Die Zeitung hat noch nie einem der gigantischen Bauprojekte für jede Art von „Wassertourismus“ im Neuseenland ihren Jubel verweigert. Nicht einmal dann, als sich immer mehr abzeichnete, dass all diese millionenteuren Bauwerke gegen simple Umwelt- und Wasserschutzgesetze verstoßen und gar nicht genehmigungsfähig sind (wie die Markkleeberger Wasserschlange) oder am Ende, weil man simple Bauvorschriften nicht beachtete, zehn Mal teurer werden als versprochen (wie der Harthkanal, der ursprünglich 10 Millionen Euro kosten sollte, bei Einhaltung der Hochwasserschutzauflagen aber wohl 100 Millionen).

Da wird also das Geld mit der Schaufel verteilt, ohne dass auch nur der mindeste wirtschaftliche Nutzen dabei sichtbar wird. Denn wenn dabei neue Geschäftsideen entstehen und neue Arbeitsplätze, dann sind es fast durchweg Saisonarbeitsplätze.

Es ist schon erstaunlich, wie die Bürgermeister im Neuseenland über Wirtschaftlichkeit denken.

Bei Borna wird zwar (wahrscheinlich) ein privater Investor bauen. Aber auch dort entstehen bestenfalls ein paar Saisonarbeitsplätze. Selbst die LVZ beschreibt dieses Riesenprojekt am Bockwitzer See so: „Neben 60 Chalets mit 240 Betten sind auch 100 Campingplätze sowie 50 Stellplätze für Wohnmobile errichtet werden. In einem Restaurant soll es 100 Tische geben, von denen sich 60 im Freien befinden. Avisierte Nutzungszeit: von Mai bis Oktober. Die Firma mit Sitz in Leipzig plant auch einen Spielplatz und ein Fitnesscenter. Vorgesehen sind insgesamt 350 Parkplätze, davon 150 auf dem bereits vorhandenen Parkplatz.“

Das sind riesige Eingriffe in ein Naturschutzgebiet, nur weil der Bornaer Stadtrat bereitwilligst glaubt, was ihm die Surf Deutschland GmbH (die mit einer amerikanischen Firma zusammenarbeiten will) in Aussicht stellt: „Mit 6.000 Quadratmetern wäre der geplante Skatepark der größte seiner Art in Deutschland.“ So die LVZ.

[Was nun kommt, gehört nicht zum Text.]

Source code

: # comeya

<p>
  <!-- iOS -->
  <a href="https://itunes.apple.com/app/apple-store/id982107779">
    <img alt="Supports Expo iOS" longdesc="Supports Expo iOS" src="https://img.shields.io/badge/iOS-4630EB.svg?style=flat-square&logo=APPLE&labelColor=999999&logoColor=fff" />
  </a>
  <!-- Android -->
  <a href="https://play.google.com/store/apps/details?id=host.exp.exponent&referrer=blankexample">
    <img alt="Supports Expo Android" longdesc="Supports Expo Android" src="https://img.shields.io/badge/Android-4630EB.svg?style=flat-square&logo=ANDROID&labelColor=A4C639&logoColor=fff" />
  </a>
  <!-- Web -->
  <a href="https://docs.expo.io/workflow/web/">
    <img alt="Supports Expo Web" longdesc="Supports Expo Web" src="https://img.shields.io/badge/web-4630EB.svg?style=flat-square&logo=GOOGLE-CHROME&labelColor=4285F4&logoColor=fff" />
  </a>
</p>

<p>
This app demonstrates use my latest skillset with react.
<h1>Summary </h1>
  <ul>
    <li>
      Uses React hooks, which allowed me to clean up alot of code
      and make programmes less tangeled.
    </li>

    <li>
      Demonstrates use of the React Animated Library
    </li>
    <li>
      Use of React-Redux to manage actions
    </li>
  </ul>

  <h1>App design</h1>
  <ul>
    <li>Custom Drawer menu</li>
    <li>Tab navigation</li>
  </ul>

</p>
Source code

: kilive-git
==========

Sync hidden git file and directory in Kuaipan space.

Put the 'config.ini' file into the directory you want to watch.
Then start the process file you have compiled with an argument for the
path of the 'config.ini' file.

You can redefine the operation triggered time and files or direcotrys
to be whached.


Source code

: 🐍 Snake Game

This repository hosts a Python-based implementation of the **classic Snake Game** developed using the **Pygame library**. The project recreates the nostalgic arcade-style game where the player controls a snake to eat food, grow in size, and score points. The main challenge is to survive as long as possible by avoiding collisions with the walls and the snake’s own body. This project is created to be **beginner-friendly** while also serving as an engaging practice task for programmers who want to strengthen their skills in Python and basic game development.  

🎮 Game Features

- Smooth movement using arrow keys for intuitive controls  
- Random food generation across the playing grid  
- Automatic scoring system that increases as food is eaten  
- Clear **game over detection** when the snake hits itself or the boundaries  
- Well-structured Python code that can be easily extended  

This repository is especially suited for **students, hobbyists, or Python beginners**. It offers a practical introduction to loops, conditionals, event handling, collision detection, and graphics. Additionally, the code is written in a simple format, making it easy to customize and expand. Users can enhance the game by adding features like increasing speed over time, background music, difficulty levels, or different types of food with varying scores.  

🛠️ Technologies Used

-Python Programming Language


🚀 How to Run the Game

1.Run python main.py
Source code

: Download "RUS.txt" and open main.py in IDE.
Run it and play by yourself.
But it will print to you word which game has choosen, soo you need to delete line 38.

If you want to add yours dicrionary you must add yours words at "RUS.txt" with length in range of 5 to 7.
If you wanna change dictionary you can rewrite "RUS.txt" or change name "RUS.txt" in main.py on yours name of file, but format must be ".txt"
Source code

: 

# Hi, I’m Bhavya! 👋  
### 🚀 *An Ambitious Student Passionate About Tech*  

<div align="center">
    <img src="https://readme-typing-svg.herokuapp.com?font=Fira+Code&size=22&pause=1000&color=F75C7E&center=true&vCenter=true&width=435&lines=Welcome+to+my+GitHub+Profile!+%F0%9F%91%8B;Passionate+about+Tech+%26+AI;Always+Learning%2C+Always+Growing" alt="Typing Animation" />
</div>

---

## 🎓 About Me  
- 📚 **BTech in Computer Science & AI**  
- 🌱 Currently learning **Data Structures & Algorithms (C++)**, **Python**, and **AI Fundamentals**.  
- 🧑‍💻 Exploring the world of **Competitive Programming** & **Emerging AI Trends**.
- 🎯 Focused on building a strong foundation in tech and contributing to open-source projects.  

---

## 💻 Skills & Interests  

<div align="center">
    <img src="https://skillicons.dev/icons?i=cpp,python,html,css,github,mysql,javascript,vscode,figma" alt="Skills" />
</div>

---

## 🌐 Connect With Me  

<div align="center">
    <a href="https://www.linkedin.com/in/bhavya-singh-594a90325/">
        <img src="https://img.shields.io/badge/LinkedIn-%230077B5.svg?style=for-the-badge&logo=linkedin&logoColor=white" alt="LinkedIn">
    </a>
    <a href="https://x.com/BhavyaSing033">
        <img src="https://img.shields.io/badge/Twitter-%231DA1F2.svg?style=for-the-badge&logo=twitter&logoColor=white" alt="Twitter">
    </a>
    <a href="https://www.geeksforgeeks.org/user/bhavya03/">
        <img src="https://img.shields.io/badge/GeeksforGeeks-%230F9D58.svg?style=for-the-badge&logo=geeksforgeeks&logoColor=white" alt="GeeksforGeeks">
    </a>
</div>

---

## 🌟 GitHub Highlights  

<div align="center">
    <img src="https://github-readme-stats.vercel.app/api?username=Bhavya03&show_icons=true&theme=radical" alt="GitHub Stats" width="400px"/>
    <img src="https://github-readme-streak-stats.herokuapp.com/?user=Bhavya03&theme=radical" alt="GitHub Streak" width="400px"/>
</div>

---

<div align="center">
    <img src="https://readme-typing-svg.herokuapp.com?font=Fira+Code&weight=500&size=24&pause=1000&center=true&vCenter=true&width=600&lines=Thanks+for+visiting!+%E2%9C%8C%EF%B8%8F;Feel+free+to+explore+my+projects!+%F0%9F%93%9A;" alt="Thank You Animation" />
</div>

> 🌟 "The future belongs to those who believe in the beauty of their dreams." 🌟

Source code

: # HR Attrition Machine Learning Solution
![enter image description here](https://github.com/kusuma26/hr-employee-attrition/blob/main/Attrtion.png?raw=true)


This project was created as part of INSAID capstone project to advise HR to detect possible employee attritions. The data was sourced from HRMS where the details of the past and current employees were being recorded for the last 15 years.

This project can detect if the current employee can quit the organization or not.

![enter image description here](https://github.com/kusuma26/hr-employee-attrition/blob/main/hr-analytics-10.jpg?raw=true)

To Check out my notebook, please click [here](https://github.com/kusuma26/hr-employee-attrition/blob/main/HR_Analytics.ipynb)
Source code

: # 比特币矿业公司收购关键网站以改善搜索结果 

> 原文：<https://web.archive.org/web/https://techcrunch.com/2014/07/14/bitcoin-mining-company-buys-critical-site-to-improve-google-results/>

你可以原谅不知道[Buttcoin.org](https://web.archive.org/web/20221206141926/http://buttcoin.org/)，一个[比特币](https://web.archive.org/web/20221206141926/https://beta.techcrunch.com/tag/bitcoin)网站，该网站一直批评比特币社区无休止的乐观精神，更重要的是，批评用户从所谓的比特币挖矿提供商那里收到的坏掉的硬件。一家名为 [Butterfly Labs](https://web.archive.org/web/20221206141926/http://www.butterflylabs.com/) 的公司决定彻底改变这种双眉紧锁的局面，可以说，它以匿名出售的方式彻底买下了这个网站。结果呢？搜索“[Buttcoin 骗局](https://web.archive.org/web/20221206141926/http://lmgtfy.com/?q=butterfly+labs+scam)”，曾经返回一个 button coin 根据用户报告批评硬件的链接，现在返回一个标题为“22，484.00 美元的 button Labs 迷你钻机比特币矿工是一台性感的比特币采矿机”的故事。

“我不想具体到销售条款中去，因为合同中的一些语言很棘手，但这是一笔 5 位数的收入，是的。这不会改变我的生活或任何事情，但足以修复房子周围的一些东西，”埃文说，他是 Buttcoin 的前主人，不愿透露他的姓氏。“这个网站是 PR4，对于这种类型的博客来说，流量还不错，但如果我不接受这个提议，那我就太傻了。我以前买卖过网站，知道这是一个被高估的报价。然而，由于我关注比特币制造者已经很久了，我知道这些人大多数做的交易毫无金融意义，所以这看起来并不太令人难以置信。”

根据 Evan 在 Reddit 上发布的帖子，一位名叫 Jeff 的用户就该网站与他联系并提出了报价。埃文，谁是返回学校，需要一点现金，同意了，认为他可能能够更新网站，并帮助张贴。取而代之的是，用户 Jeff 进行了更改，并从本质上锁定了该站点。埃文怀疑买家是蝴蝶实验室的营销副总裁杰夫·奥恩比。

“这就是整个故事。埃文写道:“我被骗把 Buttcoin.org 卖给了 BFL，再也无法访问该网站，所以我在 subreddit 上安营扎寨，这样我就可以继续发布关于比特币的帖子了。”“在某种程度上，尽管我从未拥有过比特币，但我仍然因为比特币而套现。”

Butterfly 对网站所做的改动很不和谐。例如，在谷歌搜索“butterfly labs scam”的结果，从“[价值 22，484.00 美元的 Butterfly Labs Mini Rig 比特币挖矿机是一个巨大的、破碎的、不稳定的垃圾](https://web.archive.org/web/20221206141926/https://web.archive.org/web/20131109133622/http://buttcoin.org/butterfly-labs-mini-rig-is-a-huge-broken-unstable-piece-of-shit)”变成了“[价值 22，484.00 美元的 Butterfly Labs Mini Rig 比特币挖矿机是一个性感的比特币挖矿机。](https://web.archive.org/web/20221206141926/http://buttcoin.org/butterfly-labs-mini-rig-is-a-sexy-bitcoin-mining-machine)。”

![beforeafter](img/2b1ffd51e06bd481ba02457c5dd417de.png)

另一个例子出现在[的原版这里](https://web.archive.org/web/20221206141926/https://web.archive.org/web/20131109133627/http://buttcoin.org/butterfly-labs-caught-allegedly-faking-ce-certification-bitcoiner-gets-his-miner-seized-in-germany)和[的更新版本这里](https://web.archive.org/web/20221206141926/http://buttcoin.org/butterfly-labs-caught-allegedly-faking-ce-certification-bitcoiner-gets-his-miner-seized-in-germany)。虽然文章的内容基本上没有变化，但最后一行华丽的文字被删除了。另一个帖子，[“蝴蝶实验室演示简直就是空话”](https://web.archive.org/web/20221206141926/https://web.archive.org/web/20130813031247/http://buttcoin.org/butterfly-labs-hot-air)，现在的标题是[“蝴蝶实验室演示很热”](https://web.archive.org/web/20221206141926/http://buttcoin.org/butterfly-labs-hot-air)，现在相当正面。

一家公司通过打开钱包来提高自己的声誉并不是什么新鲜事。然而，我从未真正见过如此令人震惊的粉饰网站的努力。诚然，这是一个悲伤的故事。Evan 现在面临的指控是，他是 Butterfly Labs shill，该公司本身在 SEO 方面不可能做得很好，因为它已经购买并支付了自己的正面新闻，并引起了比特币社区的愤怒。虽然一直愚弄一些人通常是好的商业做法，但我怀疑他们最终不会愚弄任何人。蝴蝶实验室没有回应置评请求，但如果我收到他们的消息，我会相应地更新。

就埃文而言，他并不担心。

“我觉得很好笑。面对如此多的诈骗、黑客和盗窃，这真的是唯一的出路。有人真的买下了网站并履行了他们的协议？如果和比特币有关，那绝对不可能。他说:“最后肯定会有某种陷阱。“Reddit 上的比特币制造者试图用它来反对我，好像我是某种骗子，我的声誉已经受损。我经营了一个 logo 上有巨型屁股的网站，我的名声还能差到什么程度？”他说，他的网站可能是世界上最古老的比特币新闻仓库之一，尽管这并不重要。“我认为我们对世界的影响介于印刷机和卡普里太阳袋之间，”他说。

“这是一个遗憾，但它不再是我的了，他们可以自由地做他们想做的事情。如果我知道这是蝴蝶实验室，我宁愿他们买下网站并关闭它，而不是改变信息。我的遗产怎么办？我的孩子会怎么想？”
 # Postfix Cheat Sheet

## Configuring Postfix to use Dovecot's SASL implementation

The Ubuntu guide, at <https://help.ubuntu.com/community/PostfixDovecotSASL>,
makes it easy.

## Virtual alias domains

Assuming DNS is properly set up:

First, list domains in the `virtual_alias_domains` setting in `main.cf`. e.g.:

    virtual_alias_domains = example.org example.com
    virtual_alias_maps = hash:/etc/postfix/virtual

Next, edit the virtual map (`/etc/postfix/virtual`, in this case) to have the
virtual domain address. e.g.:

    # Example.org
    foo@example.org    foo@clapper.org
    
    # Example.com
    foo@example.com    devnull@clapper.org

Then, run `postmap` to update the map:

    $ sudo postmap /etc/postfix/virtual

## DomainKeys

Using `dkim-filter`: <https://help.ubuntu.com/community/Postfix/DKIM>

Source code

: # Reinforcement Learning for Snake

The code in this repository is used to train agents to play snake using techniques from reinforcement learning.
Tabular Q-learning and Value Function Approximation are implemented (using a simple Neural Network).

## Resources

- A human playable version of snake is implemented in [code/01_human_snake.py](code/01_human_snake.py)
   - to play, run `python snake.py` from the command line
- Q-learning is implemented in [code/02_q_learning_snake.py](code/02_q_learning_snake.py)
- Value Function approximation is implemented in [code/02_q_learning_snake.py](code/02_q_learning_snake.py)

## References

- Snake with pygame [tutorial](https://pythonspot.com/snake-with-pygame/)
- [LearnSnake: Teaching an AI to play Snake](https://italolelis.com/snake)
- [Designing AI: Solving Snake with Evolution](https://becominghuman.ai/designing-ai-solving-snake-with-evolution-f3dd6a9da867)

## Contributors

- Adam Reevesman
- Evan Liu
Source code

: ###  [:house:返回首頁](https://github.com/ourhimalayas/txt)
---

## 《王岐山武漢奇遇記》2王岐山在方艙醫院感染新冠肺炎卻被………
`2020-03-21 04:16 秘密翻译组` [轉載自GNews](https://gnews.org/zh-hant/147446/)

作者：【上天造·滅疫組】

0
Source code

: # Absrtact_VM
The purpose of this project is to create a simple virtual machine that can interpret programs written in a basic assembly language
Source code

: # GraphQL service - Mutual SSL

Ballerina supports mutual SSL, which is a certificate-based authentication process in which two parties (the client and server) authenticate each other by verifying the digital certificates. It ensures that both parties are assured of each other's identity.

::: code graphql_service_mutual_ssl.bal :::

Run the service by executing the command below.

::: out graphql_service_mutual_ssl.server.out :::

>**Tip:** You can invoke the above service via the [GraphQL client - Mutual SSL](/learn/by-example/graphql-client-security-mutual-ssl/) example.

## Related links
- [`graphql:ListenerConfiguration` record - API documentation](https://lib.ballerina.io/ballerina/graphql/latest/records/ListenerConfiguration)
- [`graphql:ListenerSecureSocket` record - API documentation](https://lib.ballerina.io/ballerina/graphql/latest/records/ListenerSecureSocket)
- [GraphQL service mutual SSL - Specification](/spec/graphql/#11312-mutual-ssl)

Ein „wahnwitziges Projekt“, wie Stephan Schürer vom Uferleben e. V. feststellt. „Bei dem Gebiet handelt es sich um eines der größten Naturschutzgebiete Sachsens. Das Naturschutzgebiet ist als FFH- und SPA-Gebiet (NATURA 2000) ausgewiesen und besitzt einen besonderen Schutzstatus von europäischem Rang. Am nordwestlichen Rand des Sees plant nun die Leipziger Surfpark Deutschland GmbH Deutschlands größten Surfpark mit weiterer Infrastruktur inklusive Restaurant, Shopping-, Bekleidungs-, Equimpmentstore, Fitnesscenter und 60 Chalets mit insgesamt 220 Betten.

Weiterhin soll eine 6.000 m2 große Skateanlage entstehen. Bei dem geplanten Surfpark handelt es sich um einen Betonpool der 25.000 m3 Wasser fassen soll. In diesem werden mechanisch Wellen zum Surfen erzeugt. Der erste Wavegarden entstand 2005 in Spanien. Seitdem schießen diese Surfparks weltweit wie Pilze aus dem Boden. Allein in Deutschland sind aktuell einige in Planung (Stade, München, Berlin, Krefeld…).“

Im LVZ-Artikel vom 5. Februar spricht der Investor von 230.000 anvisierten Besuchern pro Jahr. Das Projekt wird da sogar als „Zentrum für ökologisch nachhaltigen Tourismus und Leistungssport im Leipziger Neuseenland“ angepriesen. Und den Bornaer Stadträten wurde mit einer Investitionssumme von 28 Millionen Euro der Mund wässrig gemacht.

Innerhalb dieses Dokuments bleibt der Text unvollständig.